End-of-Line Testing. Increasing die yield is a complex activity. Although much can be done to reduce the number of killer defects in the fabrication process, product die can also fail because of a combination of parametric and design sensitivity factors. The most important element behind the well-known concept of probing both a technology's electrical parameters and die performance at the end of the line is obtaining the fastest possible feedback about product failures. Thus, an important part of the ongoing yield enhancement program is monitoring and tracking the end-of-line yield loss events and ensuring that each of these events is analyzed until the root cause is found and corrective action is taken. Performing such tracking from the early days of production has resulted in good learning rates and an increase in die yield.

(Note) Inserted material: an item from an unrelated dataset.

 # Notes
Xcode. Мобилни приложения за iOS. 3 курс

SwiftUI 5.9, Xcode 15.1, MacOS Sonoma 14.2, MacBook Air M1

Yield Improvement Culture. In order to maintain die yields, the concept of yield improvement must become part of the fab's culture. In other words, defect density reduction has to become everyone's business. Managers must make sure that all yield and defect density tracking data can be easily accessed by engineers and technicians. The most important information should be placed on company bulletin boards. In addition, at Tower the die yield performance data are presented on a regular basis to different forums of employees. One example is a weekly presentation focusing on the past week's main die yield issues along with specific containment efforts and root cause solutions. Monthly die yield steering committee meetings are also held, after which plant managers review the yield data with their staffs. All of these actions have helped create an excellent yield improvement culture at the foundry.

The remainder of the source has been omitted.